But being a feminist is a quieter stance these days, according to Ms. Maher and other campus leaders contacted across the country. Feminism, for these young women, seems to be more of an attitude than an activity.

At the University of Wyoming, for example, there is an association of female law students - once the sort of group you'd expect to be a hotbed of feminist politics. ''But when I went to a meeting they held to organize activities,'' says Dee Pridgen, a Wyoming law professor, ''they decided to have a party for their spouses and start an aerobics class.''

''You give me a good reason to march, and I'll march,'' says Ms. Freund, the MBA candidate. ''But most of these (demonstrations) seem to just be marching for the sake of marching.''

Certainly, proponents of the Equal Rights Amendment had no trouble drumming up support among young women. Jennifer Jackman, a senior at Smith College who spent last year recruiting volunteers for the ERA from 26 East Coast campuses, says she found ''a basic acceptance of feminism - both the term and what it represents - at every college.''

But supporting the ERA does not necessarily equate with activism in the women's movement. Karen Schoettler, whose mother headed up the ERA campaign last year for the League of Women Voters - an amendment Karen supports - says she and many of her female peers are unwilling to join with feminist groups. ''We aren't as active, because we don't have to be,'' she says.

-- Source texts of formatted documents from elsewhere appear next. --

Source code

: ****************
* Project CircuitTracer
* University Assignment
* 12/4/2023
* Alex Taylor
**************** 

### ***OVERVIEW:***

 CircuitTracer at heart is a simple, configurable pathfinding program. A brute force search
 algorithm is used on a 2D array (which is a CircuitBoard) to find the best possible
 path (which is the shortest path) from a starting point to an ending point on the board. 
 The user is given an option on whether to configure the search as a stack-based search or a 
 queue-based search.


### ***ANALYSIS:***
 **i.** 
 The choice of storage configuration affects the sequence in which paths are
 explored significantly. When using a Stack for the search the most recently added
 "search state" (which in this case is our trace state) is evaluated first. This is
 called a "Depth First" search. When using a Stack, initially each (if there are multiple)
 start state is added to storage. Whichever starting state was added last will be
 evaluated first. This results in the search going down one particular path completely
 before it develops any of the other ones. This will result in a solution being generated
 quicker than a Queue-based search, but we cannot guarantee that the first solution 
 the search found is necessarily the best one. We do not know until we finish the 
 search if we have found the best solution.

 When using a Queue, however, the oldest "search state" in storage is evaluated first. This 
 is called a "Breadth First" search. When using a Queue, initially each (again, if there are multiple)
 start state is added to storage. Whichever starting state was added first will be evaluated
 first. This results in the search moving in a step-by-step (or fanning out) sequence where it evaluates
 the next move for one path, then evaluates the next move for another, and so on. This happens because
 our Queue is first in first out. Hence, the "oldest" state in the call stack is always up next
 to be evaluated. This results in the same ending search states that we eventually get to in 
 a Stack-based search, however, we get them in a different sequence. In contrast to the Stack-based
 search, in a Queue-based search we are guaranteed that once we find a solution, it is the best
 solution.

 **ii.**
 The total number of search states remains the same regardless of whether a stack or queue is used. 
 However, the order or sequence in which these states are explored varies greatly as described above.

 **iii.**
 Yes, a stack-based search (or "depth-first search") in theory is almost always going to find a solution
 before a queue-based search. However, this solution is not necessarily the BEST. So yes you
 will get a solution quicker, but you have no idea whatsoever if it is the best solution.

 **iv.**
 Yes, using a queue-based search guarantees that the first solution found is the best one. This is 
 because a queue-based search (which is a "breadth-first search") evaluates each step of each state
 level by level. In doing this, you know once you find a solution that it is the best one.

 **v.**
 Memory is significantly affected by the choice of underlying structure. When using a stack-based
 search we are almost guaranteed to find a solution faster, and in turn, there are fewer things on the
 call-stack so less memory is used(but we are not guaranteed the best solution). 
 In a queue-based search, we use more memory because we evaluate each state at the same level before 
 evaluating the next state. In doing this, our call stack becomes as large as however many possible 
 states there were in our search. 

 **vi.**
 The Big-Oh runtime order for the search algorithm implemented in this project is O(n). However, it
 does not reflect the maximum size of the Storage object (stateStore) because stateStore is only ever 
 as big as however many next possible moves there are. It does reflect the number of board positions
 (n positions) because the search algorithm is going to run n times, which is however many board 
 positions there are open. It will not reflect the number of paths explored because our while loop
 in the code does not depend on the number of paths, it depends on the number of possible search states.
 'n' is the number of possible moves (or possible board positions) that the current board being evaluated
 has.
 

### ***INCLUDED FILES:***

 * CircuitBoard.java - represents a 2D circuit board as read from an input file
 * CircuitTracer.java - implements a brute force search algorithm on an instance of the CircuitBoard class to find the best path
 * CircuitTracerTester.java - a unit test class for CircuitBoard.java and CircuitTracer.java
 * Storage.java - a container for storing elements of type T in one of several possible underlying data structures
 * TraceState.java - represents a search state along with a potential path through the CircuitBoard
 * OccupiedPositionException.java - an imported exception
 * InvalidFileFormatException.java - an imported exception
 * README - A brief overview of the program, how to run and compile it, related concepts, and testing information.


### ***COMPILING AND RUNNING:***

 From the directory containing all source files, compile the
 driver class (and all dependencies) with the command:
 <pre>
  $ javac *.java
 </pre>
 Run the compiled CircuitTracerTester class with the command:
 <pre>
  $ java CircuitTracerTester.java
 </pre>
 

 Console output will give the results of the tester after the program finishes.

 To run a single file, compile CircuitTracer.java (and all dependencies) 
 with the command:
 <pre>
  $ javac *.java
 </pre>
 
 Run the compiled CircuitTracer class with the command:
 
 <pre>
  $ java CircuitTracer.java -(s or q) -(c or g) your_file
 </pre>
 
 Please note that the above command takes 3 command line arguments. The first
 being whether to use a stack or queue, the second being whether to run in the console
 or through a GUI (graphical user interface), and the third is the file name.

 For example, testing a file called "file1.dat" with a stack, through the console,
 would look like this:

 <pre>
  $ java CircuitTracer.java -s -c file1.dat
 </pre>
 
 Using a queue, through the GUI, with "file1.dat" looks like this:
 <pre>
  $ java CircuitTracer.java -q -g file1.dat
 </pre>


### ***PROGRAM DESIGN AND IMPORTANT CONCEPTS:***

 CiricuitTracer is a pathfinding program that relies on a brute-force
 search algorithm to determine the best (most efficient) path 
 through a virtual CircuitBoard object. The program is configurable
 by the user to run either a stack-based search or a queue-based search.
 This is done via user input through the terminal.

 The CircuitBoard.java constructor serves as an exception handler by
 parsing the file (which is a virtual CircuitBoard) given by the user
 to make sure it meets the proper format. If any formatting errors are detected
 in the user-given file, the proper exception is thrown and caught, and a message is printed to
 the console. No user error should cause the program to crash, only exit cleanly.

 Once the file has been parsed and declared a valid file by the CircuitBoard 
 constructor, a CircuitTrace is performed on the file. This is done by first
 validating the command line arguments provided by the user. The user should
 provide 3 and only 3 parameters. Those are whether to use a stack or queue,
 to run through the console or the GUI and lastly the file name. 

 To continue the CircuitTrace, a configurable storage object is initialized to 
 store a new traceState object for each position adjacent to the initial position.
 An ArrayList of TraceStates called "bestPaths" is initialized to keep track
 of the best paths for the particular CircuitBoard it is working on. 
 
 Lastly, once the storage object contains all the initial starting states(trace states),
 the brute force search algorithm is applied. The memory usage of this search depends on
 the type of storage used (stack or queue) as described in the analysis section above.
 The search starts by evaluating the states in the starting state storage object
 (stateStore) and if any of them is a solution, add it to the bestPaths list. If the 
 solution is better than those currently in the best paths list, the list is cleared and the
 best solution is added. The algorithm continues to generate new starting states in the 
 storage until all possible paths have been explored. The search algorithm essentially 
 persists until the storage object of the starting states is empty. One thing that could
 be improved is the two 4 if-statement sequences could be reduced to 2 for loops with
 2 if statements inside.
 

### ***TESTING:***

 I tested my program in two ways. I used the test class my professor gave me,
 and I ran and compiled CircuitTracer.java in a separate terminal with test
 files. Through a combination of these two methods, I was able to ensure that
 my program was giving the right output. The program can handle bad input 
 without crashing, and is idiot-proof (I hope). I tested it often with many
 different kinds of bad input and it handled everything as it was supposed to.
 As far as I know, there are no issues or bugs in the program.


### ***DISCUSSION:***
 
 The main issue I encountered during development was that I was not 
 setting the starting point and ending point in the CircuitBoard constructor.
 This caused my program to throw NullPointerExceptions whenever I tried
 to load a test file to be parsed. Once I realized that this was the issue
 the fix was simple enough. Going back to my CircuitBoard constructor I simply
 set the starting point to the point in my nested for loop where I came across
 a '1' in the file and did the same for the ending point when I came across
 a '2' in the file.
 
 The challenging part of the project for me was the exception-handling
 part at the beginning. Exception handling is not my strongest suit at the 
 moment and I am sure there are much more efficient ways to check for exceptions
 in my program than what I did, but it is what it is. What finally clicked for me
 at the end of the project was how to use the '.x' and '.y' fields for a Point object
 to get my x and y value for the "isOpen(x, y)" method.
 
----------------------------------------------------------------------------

The progress that has been made in equal-rights legislation may be producing a blase attitude among the young toward the women's movement, spokesmen say. ''Young women today don't experience much discrimination,'' says Mary Jean Collins, national vice-president of the National Organization for Women (NOW). ''Even in sports - anyone over 28 is old enough to remember girls' sports in high school and college played without uniforms, proper equipment, or scholarships. Young women don't face these things today until they get out into the world and get that first job.''

Says the University of Iowa Student Senate president, ''It's hard not to take the gains for granted.''

Her mother's generation, on the other hand, appears to be anything but blase, and is getting more active in women's issues on a grass-roots level. Anne Hoover , national president of the Association of Junior Leagues, says: ''I see our organization, probably for the first time, really understanding the problems of women and showing more of a commitment to women and women's issues.''

Junior League chapters are devoting their volunteer time to maintaining social services for women, including homes for battered women, rape-crisis shelters, and women's resource centers, she says.

NOW's membership, meanwhile, has doubled in the last 10 years, and although statistics on the age of members are not kept, it is clear that the bulk of those did not come from college campuses. ''We don't aim our recruiting efforts at campuses,'' Ms. Collins says.

Ms. Hoover sees the rise of feminism among her peers in the Junior League as being closely linked with economics. ''Women are pouring into the job market and running smack into these instances of discrimination,'' she says. ''Or, they're getting divorced and having to face these issues alone.''

Feminism, according to the Junior League president, is an attitude born of experience - an attitude she says is expanding. ''The movement has taken on a wonderful feeling of all these women joining together,'' she says. ''It's finally taken on the whole spectrum of women.''

The idea that feminism is a byproduct of being in the work force strikes Ellen Conarton, a journalism major at George Washington University, as plausible. ''Two years ago,'' says the senior, ''I would have agreed with the idea that the battle for equality had been fought and won, and that feminists were just old, bitter women fighting things that didn't need to be fought.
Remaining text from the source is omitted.